Question

The game of clue involves 6 suspects, 6 weapons, and 9 rooms. one of each is randomly chosen and the object of the game is to guess the chosen three. (a) how many solutions are possible? in one version of the game, the selection is made and then each of the players is randomly given three of the remaining cards. let s, w, and r be, respectively, the numbers of suspects, weapons, and rooms in the set of three cards given to a specified player. also, let x denote the number of solutions that are possible after that player observes his or her three cards. (b) express x in terms of s, w, and r. (c) find e[x].

Answer 1

Part A:

Given that the game of clue involves 6 suspects, 6 weapons, and 9 rooms.

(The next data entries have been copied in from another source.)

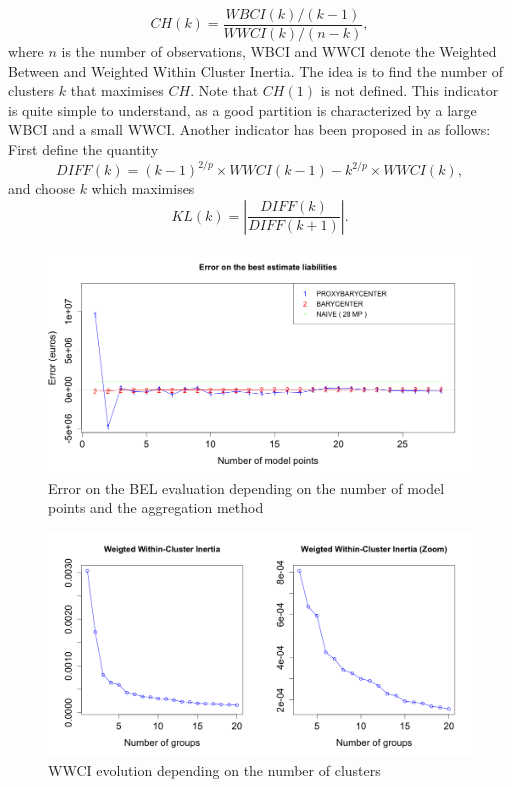 \begin{equation}\label{CH}
CH(k)=\frac{WBCI(k)/(k-1)}{WWCI(k)/(n-k)},
\end{equation}
where $n$ is the number of observations, WBCI and WWCI denote the Weighted Between and Weighted Within Cluster Inertia. The idea is to find the number of clusters $k$ that maximises $CH$. Note that $CH(1)$ is not defined. This indicator is quite simple to understand, as a good partition is characterized by a large WBCI and a small WWCI. Another indicator has been proposed in \citet{KrLa88} as follows: First define the quantity
\begin{equation}\label{CHDefinition}
DIFF(k)=(k-1)^{2/p}\times WWCI(k-1)-k^{2/p}\times WWCI(k),
\end{equation}
and choose $k$ which maximises
\begin{equation}\label{KLDefinition}
KL(k)=\left|\frac{DIFF(k)}{DIFF(k+1)} \right|.
\end{equation}
\begin{center}
	\begin{figure}[ht!]
		\begin{center}
			\includegraphics[width=15cm]{Chapitre6/EcartBel.png}
			\caption{Error on the BEL evaluation depending on the number of model points and the aggregation method}
			\label{BELError}
		\end{center}
	\end{figure}
\end{center}
\begin{center}
	\begin{figure}[ht!]
		\begin{center}
			\includegraphics[width=15cm]{Chapitre6/WCSS.png}
			\caption{WWCI evolution depending on the number of clusters}
			\label{WCSS}
		\end{center}
	\end{figure}
\end{center}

The number of ways that one of each is randomly chosen is given by:

$^6C_1\times{ ^6C_1}\times{ ^9C_1}=6\times6\times9=324$

Therefore, the number of solutions possible is 324.



Part B:

Given that a players is randomly given three of the remaining cards, let s, w, and r be, respectively, the numbers of suspects, weapons, and rooms in the set of three cards given to a specified player.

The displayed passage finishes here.